The poll official admitted that the new problem might be used by groups that have been critical of the full automation to question the credibility of the May 10 elections.
Problems found in PCOS source code
An independent review conducted by SysTest also noted several problems in the source code used by the PCOS machines, according to the Computer Professionals Union (CPU) and Kontra Daya.
Rick Bahague of CPU and Kontra Daya said erroneous programming on the database can lead to serious problems in data corruption and integrity. "Transmission of data is not always encrypted and this can be exploited to manipulate results,” he said.
Some findings in the review were:
- Source codes for database transactions that include possibilities of being improperly terminated.
- The pattern of miswritten exception handling and erroneous transaction terminating logic is so widespread that it appears that the system authors used an incorrectly written template for such source code logic.
- Commands to add, update and delete existing database records lack enclosing transaction logic which may affect database contents and may possibly result in database integrity and other corruption issues.
- Lack of thorough functional path testing conducted
- Source codes are not properly commented. "The Ballot Production source code modules as submitted on 8 Feb 2010 did not have within themselves one single comment or internal documentation.
- Several of the logging functions in the Smartmatic CCS project appear to omit the inclusion of the time and date from the logged messages. This omission can result to audit log entries.
- Election Management Software (EMS) is susceptible to SQL injections.
- Possibility of unencrypted passwords being stored in the EMS database.
- At least one instance of encryption keys found to be explicitly coded into the source code which can potentially reveal them to anyone.
- Logs on the PCOS can be overwritten
- Election data may not always be properly encrypted before being stored.
- Certificate of Canvass and Statement of Votes documents are not always encrypted before transmission.
- The software inventory provided by Smartmatic is inadequate. One software "contains a solicitation for beer” for the software's creators, which brings into question the software credibility.
Bahague said that the source code also revealed hasty programming with inadequate comments on the source code, test variables that were not deleted, and inaccurate memory management. It also found that audit log entries are not always recorded with proper timestamp.

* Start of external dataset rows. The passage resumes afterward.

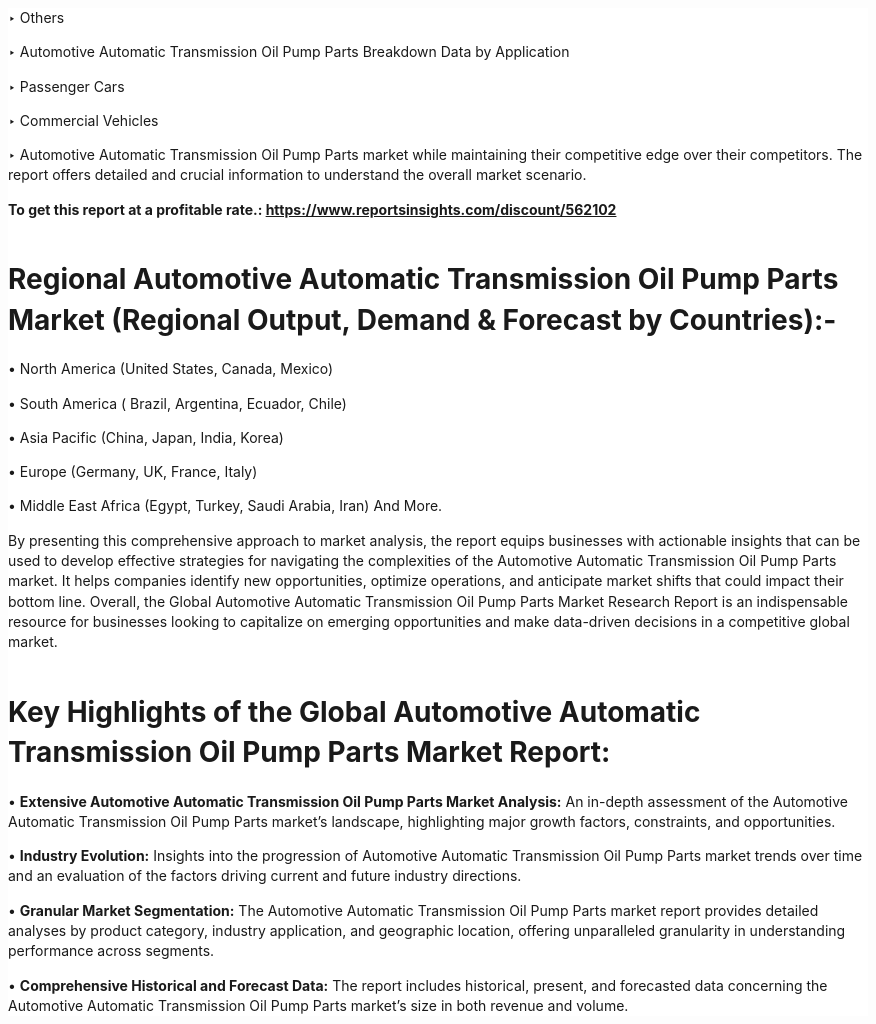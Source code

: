    ‣ Others

‣ Automotive Automatic Transmission Oil Pump Parts Breakdown Data by Application

   ‣ Passenger Cars

   ‣ Commercial Vehicles

   ‣ Automotive Automatic Transmission Oil Pump Parts market while maintaining their competitive edge over their competitors. The report offers detailed and crucial information to understand the overall market scenario.

<strong>To get this report at a profitable rate.: <a href=https://www.reportsinsights.com/discount/562102>https://www.reportsinsights.com/discount/562102</a></strong></font>

# <strong>Regional Automotive Automatic Transmission Oil Pump Parts Market (Regional Output, Demand &amp; Forecast by Countries):-</strong>

• North America (United States, Canada, Mexico)

• South America ( Brazil, Argentina, Ecuador, Chile)

• Asia Pacific (China, Japan, India, Korea)

• Europe (Germany, UK, France, Italy)

• Middle East Africa (Egypt, Turkey, Saudi Arabia, Iran) And More.

By presenting this comprehensive approach to market analysis, the report equips businesses with actionable insights that can be used to develop effective strategies for navigating the complexities of the Automotive Automatic Transmission Oil Pump Parts market. It helps companies identify new opportunities, optimize operations, and anticipate market shifts that could impact their bottom line. Overall, the Global Automotive Automatic Transmission Oil Pump Parts Market Research Report is an indispensable resource for businesses looking to capitalize on emerging opportunities and make data-driven decisions in a competitive global market.

# <strong>Key Highlights of the Global Automotive Automatic Transmission Oil Pump Parts Market Report:</strong>

• <strong>Extensive Automotive Automatic Transmission Oil Pump Parts Market Analysis:</strong> An in-depth assessment of the Automotive Automatic Transmission Oil Pump Parts market’s landscape, highlighting major growth factors, constraints, and opportunities.

• <strong>Industry Evolution:</strong> Insights into the progression of Automotive Automatic Transmission Oil Pump Parts market trends over time and an evaluation of the factors driving current and future industry directions.

• <strong>Granular Market Segmentation:</strong> The Automotive Automatic Transmission Oil Pump Parts market report provides detailed analyses by product category, industry application, and geographic location, offering unparalleled granularity in understanding performance across segments.

• <strong>Comprehensive Historical and Forecast Data:</strong> The report includes historical, present, and forecasted data concerning the Automotive Automatic Transmission Oil Pump Parts market’s size in both revenue and volume.
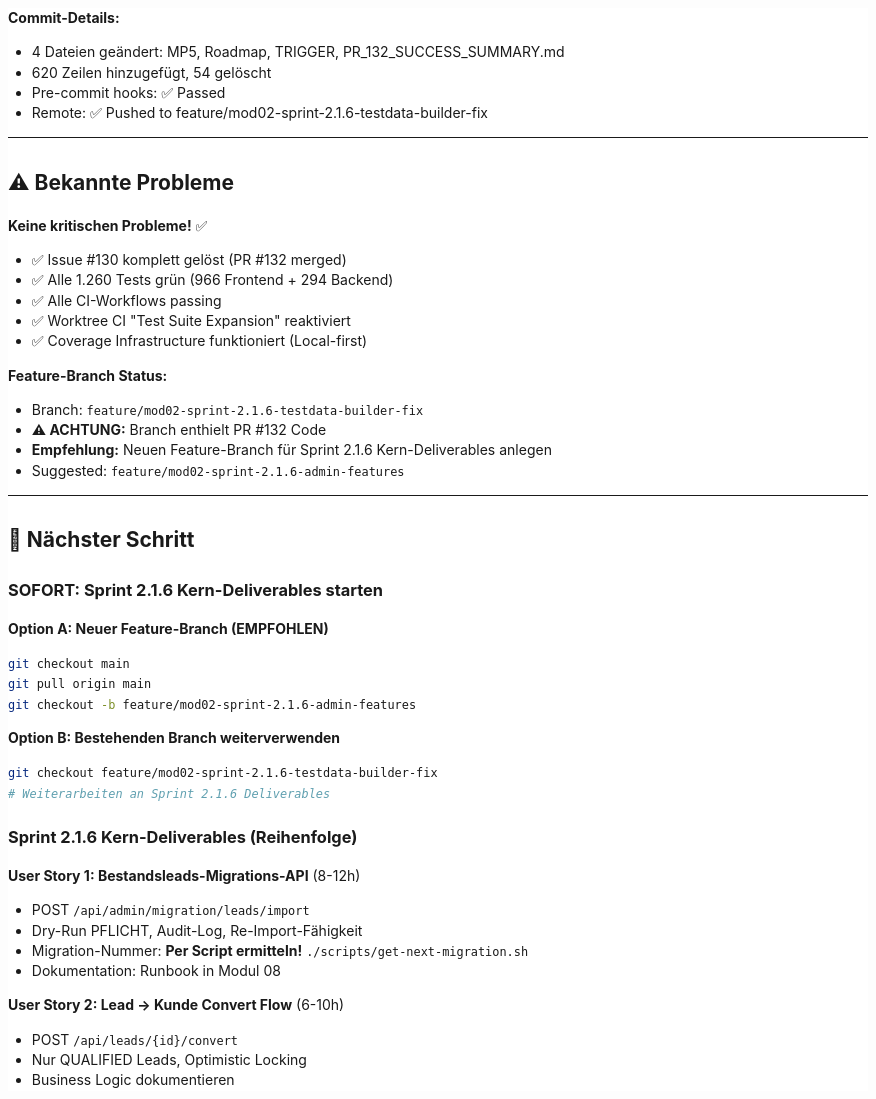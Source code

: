 **Commit-Details:**
- 4 Dateien geändert: MP5, Roadmap, TRIGGER, PR_132_SUCCESS_SUMMARY.md
- 620 Zeilen hinzugefügt, 54 gelöscht
- Pre-commit hooks: ✅ Passed
- Remote: ✅ Pushed to feature/mod02-sprint-2.1.6-testdata-builder-fix

---

## ⚠️ Bekannte Probleme

**Keine kritischen Probleme!** ✅

- ✅ Issue #130 komplett gelöst (PR #132 merged)
- ✅ Alle 1.260 Tests grün (966 Frontend + 294 Backend)
- ✅ Alle CI-Workflows passing
- ✅ Worktree CI "Test Suite Expansion" reaktiviert
- ✅ Coverage Infrastructure funktioniert (Local-first)

**Feature-Branch Status:**
- Branch: `feature/mod02-sprint-2.1.6-testdata-builder-fix`
- **⚠️ ACHTUNG:** Branch enthielt PR #132 Code
- **Empfehlung:** Neuen Feature-Branch für Sprint 2.1.6 Kern-Deliverables anlegen
- Suggested: `feature/mod02-sprint-2.1.6-admin-features`

---

## 🎯 Nächster Schritt

### SOFORT: Sprint 2.1.6 Kern-Deliverables starten

**Option A: Neuer Feature-Branch (EMPFOHLEN)**
```bash
git checkout main
git pull origin main
git checkout -b feature/mod02-sprint-2.1.6-admin-features
```

**Option B: Bestehenden Branch weiterverwenden**
```bash
git checkout feature/mod02-sprint-2.1.6-testdata-builder-fix
# Weiterarbeiten an Sprint 2.1.6 Deliverables
```

### Sprint 2.1.6 Kern-Deliverables (Reihenfolge)

**User Story 1: Bestandsleads-Migrations-API** (8-12h)
- POST `/api/admin/migration/leads/import`
- Dry-Run PFLICHT, Audit-Log, Re-Import-Fähigkeit
- Migration-Nummer: **Per Script ermitteln!** `./scripts/get-next-migration.sh`
- Dokumentation: Runbook in Modul 08

**User Story 2: Lead → Kunde Convert Flow** (6-10h)
- POST `/api/leads/{id}/convert`
- Nur QUALIFIED Leads, Optimistic Locking
- Business Logic dokumentieren

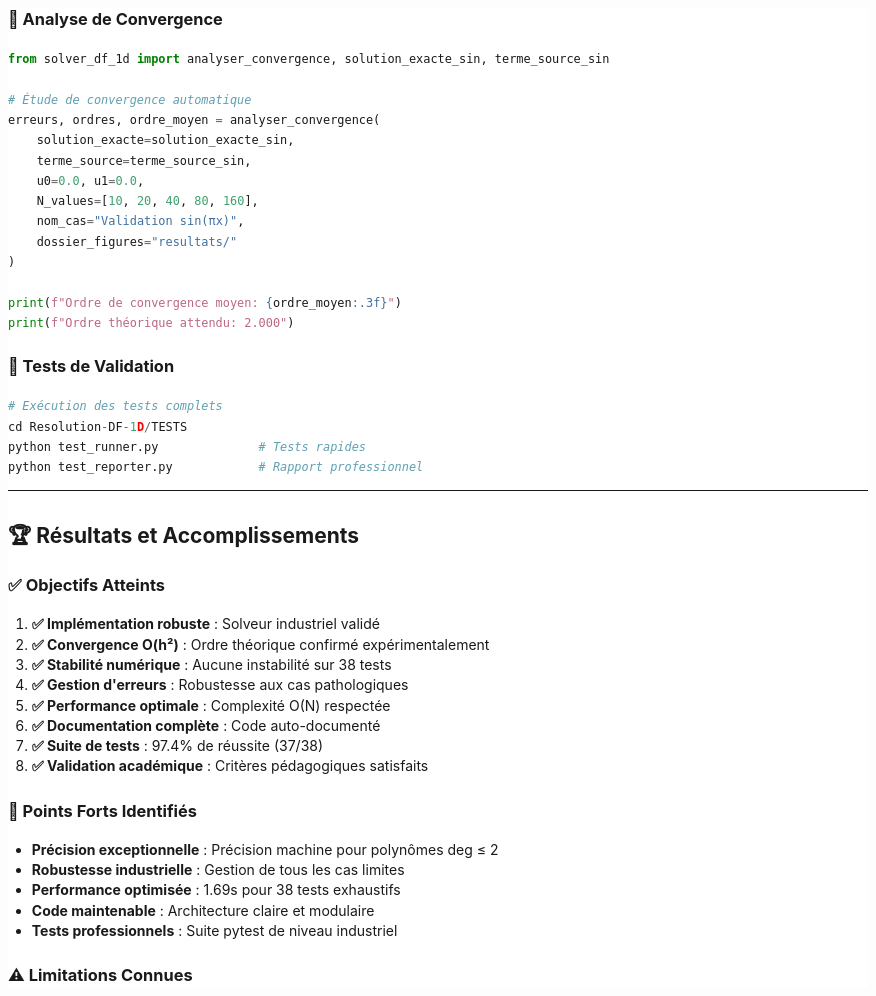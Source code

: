 ### 🔬 Analyse de Convergence

```python
from solver_df_1d import analyser_convergence, solution_exacte_sin, terme_source_sin

# Étude de convergence automatique
erreurs, ordres, ordre_moyen = analyser_convergence(
    solution_exacte=solution_exacte_sin,
    terme_source=terme_source_sin,
    u0=0.0, u1=0.0,
    N_values=[10, 20, 40, 80, 160],
    nom_cas="Validation sin(πx)",
    dossier_figures="resultats/"
)

print(f"Ordre de convergence moyen: {ordre_moyen:.3f}")
print(f"Ordre théorique attendu: 2.000")
```

### 🧪 Tests de Validation

```python
# Exécution des tests complets
cd Resolution-DF-1D/TESTS
python test_runner.py              # Tests rapides
python test_reporter.py            # Rapport professionnel
```

---

## 🏆 Résultats et Accomplissements

### ✅ Objectifs Atteints

1. **✅ Implémentation robuste** : Solveur industriel validé
2. **✅ Convergence O(h²)** : Ordre théorique confirmé expérimentalement
3. **✅ Stabilité numérique** : Aucune instabilité sur 38 tests
4. **✅ Gestion d'erreurs** : Robustesse aux cas pathologiques
5. **✅ Performance optimale** : Complexité O(N) respectée
6. **✅ Documentation complète** : Code auto-documenté
7. **✅ Suite de tests** : 97.4% de réussite (37/38)
8. **✅ Validation académique** : Critères pédagogiques satisfaits

### 🎯 Points Forts Identifiés

- **Précision exceptionnelle** : Précision machine pour polynômes deg ≤ 2
- **Robustesse industrielle** : Gestion de tous les cas limites
- **Performance optimisée** : 1.69s pour 38 tests exhaustifs
- **Code maintenable** : Architecture claire et modulaire
- **Tests professionnels** : Suite pytest de niveau industriel

### ⚠️ Limitations Connues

“There is also some concern on how the machine will read undervotes. The review cautioned the non-standard treatment of undervotes which can lead to exclusion of such votes during counting,” he said in a statement.
“While the Systest review pointed out "minor" errors, it has strongly recommended operational safeguards which if not properly implemented will seriously affect the accuracy of the results,” he added.